Search the entries for the word "docs" and return every line where it is found.

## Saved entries
=== Section Start ===
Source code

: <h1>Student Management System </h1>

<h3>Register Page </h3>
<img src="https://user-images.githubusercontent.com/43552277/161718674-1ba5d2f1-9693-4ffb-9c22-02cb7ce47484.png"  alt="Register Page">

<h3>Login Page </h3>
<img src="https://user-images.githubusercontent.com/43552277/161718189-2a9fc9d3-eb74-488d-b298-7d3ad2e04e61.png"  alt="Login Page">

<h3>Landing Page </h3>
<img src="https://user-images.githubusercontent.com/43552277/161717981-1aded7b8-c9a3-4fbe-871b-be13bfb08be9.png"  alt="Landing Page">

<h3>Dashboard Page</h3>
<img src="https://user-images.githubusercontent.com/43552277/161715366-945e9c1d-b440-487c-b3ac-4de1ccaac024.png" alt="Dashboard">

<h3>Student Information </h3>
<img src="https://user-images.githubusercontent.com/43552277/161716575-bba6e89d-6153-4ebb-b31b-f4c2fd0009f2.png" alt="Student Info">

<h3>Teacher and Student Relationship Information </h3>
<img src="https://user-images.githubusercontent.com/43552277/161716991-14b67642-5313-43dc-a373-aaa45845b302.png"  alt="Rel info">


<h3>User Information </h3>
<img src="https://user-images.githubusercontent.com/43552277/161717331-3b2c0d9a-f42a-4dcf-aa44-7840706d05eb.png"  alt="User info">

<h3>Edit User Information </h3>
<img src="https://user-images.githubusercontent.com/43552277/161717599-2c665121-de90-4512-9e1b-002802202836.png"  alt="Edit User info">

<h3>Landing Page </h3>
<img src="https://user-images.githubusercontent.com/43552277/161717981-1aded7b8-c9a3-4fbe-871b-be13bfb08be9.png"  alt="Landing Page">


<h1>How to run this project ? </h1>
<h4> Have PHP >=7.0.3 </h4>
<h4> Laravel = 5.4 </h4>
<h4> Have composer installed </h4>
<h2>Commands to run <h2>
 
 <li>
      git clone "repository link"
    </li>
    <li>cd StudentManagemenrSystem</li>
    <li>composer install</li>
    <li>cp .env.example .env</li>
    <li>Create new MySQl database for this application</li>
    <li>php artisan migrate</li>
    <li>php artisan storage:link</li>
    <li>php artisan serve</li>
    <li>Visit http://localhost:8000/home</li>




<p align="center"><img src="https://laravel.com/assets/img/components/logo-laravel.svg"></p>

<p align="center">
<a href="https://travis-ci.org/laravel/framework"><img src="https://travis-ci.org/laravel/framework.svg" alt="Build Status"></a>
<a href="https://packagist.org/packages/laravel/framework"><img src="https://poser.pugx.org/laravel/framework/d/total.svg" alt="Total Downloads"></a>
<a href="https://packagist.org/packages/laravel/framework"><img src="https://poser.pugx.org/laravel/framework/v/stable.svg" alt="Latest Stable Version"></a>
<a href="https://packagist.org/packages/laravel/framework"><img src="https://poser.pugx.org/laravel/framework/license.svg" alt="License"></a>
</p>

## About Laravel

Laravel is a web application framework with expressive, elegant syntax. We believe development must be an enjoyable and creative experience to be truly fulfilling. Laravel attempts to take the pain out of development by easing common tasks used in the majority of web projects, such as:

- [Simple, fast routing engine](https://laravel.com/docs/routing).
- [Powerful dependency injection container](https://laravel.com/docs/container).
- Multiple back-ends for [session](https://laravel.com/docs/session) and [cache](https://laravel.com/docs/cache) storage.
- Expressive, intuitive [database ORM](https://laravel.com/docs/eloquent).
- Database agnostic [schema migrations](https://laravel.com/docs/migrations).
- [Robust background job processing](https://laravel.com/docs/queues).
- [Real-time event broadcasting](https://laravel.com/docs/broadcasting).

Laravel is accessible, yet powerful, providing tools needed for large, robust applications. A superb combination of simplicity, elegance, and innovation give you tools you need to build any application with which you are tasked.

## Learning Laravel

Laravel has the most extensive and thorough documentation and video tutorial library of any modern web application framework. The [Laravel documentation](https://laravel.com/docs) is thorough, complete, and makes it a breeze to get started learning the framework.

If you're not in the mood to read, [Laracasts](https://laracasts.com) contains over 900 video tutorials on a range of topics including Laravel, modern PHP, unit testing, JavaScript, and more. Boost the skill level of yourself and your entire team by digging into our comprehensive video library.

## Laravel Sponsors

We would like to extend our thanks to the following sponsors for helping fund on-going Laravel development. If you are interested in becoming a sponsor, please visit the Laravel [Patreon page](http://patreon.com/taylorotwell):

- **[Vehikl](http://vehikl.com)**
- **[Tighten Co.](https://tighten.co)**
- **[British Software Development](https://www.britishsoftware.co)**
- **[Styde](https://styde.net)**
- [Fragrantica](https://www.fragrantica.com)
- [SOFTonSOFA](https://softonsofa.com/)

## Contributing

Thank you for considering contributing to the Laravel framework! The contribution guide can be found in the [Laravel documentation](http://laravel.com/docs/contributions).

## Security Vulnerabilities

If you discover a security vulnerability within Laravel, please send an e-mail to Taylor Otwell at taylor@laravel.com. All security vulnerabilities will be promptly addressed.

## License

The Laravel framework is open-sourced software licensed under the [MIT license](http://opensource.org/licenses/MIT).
=== Section End ===
## Written answer
- [Simple, fast routing engine](https://laravel.com/docs/routing).
- [Powerful dependency injection container](https://laravel.com/docs/container).
- Multiple back-ends for [session](https://laravel.com/docs/session) and [cache](https://laravel.com/docs/cache) storage.
- Expressive, intuitive [database ORM](https://laravel.com/docs/eloquent).
- Database agnostic [schema migrations](https://laravel.com/docs/migrations).
- [Robust background job processing](https://laravel.com/docs/queues).
- [Real-time event broadcasting](https://laravel.com/docs/broadcasting).
Laravel has the most extensive and thorough documentation and video tutorial library of any modern web application framework. The [Laravel documentation](https://laravel.com/docs) is thorough, complete, and makes it a breeze to get started learning the framework.
Thank you for considering contributing to the Laravel framework! The contribution guide can be found in the [Laravel documentation](http://laravel.com/docs/contributions).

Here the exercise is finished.